───── Data for processing ─────

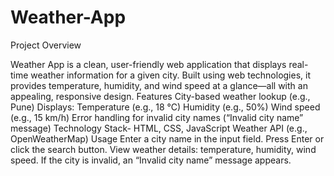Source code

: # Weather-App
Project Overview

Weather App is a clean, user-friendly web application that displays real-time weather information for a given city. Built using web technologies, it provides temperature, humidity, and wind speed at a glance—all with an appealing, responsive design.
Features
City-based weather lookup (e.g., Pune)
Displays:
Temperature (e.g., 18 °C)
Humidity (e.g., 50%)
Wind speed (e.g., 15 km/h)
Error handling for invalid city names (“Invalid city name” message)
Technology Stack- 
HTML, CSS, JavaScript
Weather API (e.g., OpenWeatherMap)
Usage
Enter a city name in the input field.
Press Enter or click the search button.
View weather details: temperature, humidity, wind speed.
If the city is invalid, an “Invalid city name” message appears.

─────
───── Data for processing ─────

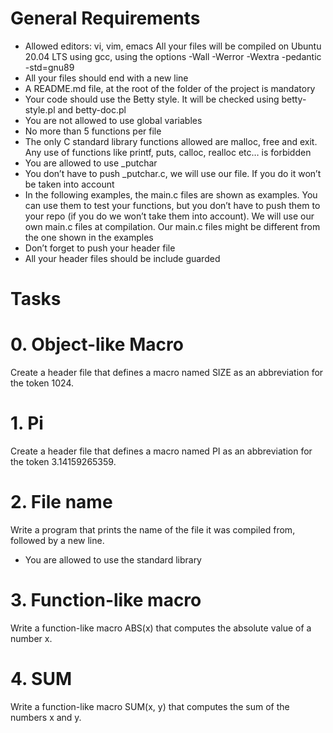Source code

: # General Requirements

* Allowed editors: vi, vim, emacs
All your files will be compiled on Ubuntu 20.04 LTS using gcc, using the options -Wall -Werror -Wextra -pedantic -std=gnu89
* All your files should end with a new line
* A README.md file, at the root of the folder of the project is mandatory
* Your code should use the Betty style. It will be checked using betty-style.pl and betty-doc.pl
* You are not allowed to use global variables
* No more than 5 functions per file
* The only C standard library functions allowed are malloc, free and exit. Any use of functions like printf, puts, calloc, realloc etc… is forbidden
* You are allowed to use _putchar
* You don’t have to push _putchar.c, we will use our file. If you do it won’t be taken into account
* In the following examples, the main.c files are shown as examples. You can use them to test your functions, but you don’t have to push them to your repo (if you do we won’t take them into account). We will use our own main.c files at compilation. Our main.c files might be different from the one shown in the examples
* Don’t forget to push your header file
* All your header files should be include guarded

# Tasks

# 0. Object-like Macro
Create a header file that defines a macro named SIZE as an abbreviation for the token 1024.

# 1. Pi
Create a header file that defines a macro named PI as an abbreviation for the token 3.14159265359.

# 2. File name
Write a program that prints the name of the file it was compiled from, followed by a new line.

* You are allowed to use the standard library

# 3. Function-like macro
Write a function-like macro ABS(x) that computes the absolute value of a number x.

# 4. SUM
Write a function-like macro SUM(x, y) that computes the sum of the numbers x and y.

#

─────
───── Data for processing ─────

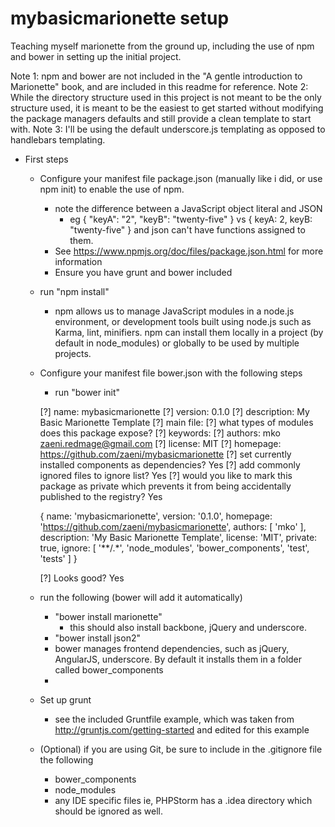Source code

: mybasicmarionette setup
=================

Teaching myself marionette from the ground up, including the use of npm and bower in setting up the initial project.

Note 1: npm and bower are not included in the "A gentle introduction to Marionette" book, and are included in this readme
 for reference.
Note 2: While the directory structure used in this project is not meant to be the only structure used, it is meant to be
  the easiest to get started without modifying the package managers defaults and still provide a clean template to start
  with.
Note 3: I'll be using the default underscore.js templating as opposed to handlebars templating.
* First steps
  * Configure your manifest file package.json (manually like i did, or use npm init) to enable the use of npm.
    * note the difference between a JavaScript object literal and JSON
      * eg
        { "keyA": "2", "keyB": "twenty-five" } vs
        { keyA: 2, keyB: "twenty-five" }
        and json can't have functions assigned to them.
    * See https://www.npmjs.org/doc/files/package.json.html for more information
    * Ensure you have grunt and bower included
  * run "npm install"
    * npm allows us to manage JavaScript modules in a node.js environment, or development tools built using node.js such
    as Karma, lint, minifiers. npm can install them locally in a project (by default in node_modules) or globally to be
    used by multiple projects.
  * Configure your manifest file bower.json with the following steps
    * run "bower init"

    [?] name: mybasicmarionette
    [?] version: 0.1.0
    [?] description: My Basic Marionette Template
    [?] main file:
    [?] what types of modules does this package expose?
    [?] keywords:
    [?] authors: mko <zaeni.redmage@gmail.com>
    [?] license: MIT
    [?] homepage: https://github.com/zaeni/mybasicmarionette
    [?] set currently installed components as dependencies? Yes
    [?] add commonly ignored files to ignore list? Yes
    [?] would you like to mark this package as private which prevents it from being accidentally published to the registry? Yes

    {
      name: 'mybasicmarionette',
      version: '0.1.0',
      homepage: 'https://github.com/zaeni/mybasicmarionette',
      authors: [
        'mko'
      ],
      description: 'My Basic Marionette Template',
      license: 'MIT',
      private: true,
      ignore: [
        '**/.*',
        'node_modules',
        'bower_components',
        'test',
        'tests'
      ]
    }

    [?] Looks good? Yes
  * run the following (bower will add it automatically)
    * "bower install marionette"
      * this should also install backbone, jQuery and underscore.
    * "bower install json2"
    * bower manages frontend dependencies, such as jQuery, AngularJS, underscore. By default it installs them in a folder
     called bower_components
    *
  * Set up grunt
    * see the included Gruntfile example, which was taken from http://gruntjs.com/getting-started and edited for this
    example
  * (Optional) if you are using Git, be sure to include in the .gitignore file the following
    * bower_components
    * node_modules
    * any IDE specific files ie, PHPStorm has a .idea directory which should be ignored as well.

─────

Directions. The response should hold exactly the lines starting at the line with "functions per file" and ending at the line with "taken into account", and no other line of the material above.

Task response.
* No more than 5 functions per file
* The only C standard library functions allowed are malloc, free and exit. Any use of functions like printf, puts, calloc, realloc etc… is forbidden
* You are allowed to use _putchar
* You don’t have to push _putchar.c, we will use our file. If you do it won’t be taken into account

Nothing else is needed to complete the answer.